Missing values: Data may have gaps that need to be addressed to avoid bias or errors in the analysis.
Inconsistent formats: Dates, numbers, or text may be inconsistently formatted, making it difficult to perform calculations or comparisons.
Duplicated entries: Duplicate records can skew analysis results if not handled appropriately.
Unstructured data: Data might be in an unstructured format (e.g., text data, complex multi-column formats) that needs to be reshaped into a tabular format.
Noise and irrelevant information: Datasets may contain irrelevant information or outliers that need to be filtered out.

9.1.2 Why a Data Wrangling Platform is Necessary

To effectively manage and transform raw data, we need a powerful and flexible platform for data wrangling. The ideal platform should allow us to:

Import data from a wide variety of sources, such as CSV files, Excel spreadsheets, databases, or web APIs.
Clean data by addressing missing values, handling duplicates, and ensuring consistency in formats.
Transform data by reorganizing it, filtering rows, selecting specific columns, creating new variables, and reshaping it as needed.
Integrate tools for data visualization and analysis to quickly check and validate transformations.

9.1.3 Choosing a Data Wrangling Platform

There are several tools available for data wrangling, each with its own strengths. These include:

R with the tidyverse: A powerful collection of packages designed for data manipulation, visualization, and analysis. Tidyverse provides a consistent, intuitive approach to handling data in R.
Python with pandas: Another popular platform for data analysis, offering robust data manipulation capabilities.
SQL: A language designed for querying and manipulating data within relational databases.
Spreadsheets: Tools like Excel and Google Sheets offer basic data wrangling capabilities but may struggle with larger datasets or complex transformations.

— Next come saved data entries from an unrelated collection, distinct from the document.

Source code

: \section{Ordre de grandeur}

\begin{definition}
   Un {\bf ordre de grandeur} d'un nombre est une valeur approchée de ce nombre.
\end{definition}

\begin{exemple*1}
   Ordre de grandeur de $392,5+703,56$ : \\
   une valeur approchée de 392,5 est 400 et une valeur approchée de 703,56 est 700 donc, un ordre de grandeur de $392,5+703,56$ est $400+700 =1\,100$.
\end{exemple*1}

The data wrangling process spans several steps of the data analysis process, including:

Importing Data: Bringing data into R from various sources like CSV files, Excel sheets, databases, and web scraping.
Data Cleaning: Addressing missing or erroneous data, handling duplicates, and converting data types to ensure consistency.
Data Transformation: Reorganizing and restructuring data by filtering rows, selecting columns, creating new variables, and reshaping data when necessary.

Throughout this chapter, we will dive into each of these steps and demonstrate how the tidyverse’s tools can simplify and streamline the data wrangling process, ultimately helping you derive valuable insights from your data.

9.1.4 Why We Choose R and Tidyverse

In this course, we will focus on data wrangling in R using the tidyverse. Tidyverse provides a powerful and consistent set of tools for data manipulation and visualization, making it a favorite among data analysts and scientists. The tidyverse is an ideal choice for data wrangling because it provides a powerful, consistent syntax for manipulating data. Each package in the tidyverse is designed to work together seamlessly, making it easier to perform complex transformations with minimal code. Whether you’re filtering, reshaping, or visualizing your data, the tidyverse offers tools that simplify the entire process.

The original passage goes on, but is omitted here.